TASK DIRECTIONS » Among the entries below, how many lines have the string "default" in them? Only the number should be given.

DATA FOR THIS EXERCISE »
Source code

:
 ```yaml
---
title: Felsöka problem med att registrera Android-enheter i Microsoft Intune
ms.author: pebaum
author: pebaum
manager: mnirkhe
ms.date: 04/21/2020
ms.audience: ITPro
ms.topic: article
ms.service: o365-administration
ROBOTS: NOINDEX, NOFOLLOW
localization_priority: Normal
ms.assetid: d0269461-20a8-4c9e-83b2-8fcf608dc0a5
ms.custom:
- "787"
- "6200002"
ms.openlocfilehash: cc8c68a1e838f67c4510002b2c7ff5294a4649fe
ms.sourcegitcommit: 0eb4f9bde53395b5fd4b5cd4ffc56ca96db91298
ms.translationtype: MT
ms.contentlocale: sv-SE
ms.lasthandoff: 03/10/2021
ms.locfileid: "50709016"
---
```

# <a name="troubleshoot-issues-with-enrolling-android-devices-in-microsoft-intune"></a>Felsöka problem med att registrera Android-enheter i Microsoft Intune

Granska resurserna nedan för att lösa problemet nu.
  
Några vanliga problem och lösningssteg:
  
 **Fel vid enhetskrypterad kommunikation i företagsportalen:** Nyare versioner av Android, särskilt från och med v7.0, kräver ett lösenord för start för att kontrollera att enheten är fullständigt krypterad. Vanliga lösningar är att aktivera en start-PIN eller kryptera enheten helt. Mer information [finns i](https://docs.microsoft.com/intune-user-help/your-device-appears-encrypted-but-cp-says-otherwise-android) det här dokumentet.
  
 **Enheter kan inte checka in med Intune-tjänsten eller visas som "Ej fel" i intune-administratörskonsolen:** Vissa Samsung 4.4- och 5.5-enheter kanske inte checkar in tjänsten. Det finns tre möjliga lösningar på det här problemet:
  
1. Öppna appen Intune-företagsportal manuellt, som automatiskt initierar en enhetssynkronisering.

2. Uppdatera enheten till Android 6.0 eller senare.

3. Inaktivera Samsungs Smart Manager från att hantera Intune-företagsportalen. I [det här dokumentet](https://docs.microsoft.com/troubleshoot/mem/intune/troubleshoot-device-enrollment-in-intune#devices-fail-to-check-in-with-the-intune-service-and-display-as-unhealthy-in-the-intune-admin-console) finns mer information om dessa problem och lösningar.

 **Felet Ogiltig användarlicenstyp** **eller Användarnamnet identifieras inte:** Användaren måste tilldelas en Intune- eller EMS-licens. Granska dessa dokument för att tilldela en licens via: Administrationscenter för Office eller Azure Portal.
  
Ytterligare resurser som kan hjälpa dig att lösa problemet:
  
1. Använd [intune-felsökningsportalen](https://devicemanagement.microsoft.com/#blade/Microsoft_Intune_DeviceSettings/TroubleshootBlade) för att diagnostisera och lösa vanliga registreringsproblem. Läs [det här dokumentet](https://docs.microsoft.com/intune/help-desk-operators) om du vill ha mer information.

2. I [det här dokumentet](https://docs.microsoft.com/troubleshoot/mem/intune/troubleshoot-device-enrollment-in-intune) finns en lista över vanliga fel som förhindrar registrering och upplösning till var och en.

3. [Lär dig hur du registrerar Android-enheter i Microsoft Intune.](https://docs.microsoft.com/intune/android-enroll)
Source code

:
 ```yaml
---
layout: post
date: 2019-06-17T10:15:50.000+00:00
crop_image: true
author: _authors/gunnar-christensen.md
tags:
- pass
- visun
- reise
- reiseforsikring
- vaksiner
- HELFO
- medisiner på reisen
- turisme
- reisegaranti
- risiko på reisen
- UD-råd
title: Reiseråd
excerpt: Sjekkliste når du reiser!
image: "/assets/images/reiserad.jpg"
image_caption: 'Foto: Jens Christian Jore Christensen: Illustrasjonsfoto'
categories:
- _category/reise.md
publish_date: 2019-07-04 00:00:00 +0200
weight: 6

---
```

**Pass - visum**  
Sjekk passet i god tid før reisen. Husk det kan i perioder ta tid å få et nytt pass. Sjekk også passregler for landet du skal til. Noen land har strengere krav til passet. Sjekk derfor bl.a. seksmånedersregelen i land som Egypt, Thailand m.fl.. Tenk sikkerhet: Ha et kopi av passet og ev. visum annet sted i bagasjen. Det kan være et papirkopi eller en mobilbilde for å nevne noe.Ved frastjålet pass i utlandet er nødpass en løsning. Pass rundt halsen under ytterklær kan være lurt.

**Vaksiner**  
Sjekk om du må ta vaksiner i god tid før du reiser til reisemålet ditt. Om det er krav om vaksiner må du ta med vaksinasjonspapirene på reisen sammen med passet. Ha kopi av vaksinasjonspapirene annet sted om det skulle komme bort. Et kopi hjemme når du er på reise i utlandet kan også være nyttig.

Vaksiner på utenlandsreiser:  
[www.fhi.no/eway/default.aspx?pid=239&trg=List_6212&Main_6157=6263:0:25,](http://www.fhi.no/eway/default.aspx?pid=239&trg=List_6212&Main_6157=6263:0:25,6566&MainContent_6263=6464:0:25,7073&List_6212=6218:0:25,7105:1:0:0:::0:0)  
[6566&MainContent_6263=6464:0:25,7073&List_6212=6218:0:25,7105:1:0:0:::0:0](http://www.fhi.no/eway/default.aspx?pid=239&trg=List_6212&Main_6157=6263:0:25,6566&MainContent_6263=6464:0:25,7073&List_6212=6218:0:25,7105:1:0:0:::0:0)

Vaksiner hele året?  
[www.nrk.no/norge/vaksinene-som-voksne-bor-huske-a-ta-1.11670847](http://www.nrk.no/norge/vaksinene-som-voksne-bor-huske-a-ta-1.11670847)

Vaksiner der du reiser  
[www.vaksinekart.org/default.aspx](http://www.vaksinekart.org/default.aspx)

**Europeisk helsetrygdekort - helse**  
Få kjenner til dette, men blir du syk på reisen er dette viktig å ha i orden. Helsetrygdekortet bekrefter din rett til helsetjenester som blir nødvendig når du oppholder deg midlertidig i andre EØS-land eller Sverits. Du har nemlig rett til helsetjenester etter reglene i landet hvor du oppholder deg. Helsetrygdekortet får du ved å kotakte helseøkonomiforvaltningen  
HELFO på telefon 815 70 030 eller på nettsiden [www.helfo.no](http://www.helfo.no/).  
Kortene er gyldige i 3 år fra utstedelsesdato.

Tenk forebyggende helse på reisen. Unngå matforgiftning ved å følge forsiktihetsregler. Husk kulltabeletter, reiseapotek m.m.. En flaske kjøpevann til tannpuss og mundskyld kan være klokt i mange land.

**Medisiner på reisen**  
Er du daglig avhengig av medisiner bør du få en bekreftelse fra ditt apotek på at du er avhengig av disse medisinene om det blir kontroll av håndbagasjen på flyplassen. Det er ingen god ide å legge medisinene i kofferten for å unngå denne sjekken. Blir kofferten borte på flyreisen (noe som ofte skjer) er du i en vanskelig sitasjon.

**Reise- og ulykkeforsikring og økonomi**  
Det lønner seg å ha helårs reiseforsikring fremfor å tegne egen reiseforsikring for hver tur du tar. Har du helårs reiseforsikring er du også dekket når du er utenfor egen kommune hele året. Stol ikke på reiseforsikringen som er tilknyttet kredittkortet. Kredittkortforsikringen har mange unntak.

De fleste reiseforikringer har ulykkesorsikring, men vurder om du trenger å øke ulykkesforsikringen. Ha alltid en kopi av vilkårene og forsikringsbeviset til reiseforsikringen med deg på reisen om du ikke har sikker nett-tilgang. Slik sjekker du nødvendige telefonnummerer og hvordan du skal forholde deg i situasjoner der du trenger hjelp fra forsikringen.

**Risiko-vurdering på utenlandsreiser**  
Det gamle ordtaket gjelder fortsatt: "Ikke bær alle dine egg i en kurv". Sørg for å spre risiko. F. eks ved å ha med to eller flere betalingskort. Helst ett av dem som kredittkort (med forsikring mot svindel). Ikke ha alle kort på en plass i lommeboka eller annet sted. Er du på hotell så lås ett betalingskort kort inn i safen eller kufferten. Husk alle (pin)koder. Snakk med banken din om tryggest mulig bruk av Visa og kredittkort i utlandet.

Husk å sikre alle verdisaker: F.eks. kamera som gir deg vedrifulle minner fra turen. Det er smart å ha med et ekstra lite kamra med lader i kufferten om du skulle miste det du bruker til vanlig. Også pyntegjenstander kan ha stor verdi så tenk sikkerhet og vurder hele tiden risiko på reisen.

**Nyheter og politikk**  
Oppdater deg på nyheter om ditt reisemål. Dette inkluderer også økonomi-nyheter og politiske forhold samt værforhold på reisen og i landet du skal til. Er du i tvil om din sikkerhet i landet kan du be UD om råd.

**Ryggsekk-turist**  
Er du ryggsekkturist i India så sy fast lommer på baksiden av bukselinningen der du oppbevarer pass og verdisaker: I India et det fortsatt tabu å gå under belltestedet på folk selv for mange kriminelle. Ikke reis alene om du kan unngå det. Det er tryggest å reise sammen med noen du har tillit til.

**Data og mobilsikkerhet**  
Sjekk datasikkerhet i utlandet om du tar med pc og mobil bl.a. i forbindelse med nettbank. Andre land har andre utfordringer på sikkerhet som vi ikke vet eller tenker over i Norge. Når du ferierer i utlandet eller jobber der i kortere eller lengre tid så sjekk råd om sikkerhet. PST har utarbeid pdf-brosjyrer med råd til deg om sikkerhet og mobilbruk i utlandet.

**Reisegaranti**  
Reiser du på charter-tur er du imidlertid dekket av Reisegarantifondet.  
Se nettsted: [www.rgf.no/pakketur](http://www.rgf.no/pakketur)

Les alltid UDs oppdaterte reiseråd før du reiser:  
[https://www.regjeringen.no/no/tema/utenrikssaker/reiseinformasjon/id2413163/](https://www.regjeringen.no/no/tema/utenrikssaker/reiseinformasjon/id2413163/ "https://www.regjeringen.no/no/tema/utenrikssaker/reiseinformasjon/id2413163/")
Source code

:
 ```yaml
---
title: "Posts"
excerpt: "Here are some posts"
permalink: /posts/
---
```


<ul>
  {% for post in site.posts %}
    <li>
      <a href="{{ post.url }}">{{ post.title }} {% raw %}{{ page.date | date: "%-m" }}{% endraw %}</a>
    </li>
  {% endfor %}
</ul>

OUTPUT OF THE EXERCISE » 3